Cette initiative s’inscrit dans le cadre de «MEMO+», une nouvelle phase du projet MEMO (Monitoring Exotic MOsquitoes) lancé par l’Institut de Médecine Tropicale d’Anvers (IMT) et destiné à observer la présence de moustiques exotiques en Belgique et l’impact de celle-ci sur la santé publique, indique lundi Sciensano.

Il faut dire que la chasse aux moustiques s’est révélée fructueuse ces dernières années. Les chercheurs de l’IMT ont ainsi détecté la présence de moustiques tigres, de moustiques des forêts asiatiques et d’autres moustiques exotiques sur les aires d’autoroute, dans les entreprises d’importation de pneus et de bambous de la chance et les terrains industriels. A l’origine, le moustique tigre provient de l’Asie du Sud-Est, mais maintenant il s’est installé dans certaines parties d’Europe, d’Amérique et d’Afrique, en raison principalement du transport mondial de marchandises, du réchauffement climatique et de sa grande capacité d’adaptation.
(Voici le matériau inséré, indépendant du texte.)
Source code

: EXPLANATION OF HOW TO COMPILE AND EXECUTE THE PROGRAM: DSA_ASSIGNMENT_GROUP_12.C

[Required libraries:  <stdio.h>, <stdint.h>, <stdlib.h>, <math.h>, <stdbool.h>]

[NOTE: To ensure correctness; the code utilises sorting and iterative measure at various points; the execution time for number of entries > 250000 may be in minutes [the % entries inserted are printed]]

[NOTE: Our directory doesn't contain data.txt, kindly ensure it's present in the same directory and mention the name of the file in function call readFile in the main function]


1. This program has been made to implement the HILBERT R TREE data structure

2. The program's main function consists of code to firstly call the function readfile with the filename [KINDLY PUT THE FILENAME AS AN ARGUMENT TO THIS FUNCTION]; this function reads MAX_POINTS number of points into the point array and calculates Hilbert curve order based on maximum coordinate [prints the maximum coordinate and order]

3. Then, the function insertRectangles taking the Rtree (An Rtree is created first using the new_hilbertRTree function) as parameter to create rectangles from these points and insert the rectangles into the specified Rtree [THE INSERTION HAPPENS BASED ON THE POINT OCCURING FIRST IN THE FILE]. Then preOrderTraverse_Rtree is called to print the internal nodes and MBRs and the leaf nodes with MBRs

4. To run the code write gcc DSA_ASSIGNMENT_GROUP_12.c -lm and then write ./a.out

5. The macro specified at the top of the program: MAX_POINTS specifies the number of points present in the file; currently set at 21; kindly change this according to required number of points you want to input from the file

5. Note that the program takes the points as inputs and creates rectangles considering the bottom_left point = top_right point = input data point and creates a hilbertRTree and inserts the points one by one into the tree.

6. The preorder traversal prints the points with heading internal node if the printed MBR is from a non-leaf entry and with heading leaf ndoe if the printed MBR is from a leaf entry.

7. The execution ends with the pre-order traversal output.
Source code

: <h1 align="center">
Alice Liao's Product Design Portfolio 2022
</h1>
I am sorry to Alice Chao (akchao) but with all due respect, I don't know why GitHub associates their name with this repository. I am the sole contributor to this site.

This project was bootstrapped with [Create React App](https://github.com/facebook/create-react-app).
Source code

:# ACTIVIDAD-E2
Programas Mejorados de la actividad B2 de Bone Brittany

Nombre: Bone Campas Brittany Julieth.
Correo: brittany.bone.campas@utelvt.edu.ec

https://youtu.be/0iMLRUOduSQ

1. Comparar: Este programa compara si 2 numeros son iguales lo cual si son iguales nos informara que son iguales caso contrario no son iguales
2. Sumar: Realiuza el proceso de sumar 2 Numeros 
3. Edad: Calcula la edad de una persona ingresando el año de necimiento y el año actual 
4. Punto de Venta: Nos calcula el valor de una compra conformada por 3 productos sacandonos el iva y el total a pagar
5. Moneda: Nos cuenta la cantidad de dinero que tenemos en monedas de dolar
«Nous retrouvons régulièrement ces moustiques en Belgique mais pour l’instant, cette espèce (les moustiques tigres, Aedes albopictus, NDLR) ne s’y est pas encore implantée», affirme Isra Deblauwe, entomologiste à l’IMT. «Si ces moustiques s’installent chez nous, il sera important de suivre leurs populations de très près, afin de pouvoir évaluer le risque de transmission de virus».

«Le moustique tigre peut potentiellement transmettre des pathogènes tels que le virus de la dengue, du chikungunya et du Zika quand il pique une personne infectée», complète Javiera Rebolledo, responsable du projet chez Sciensano.

Les citoyens sont donc invités à signaler la présence de ces petits insectes, reconnaissables à leurs rayures blanches et noires, en envoyant une photo sur le site https://surveillancemoustiques.be.

Le mieux étant de «chercher dans les milieux humides comme les petites flaques d’eau stagnante que l’on trouve dans des pneus de voiture, pots de fleurs, gouttières et tonneaux d’eau de pluie car c’est à ces endroits que le moustique tigre dépose ses œufs», conseille encore Sciensano.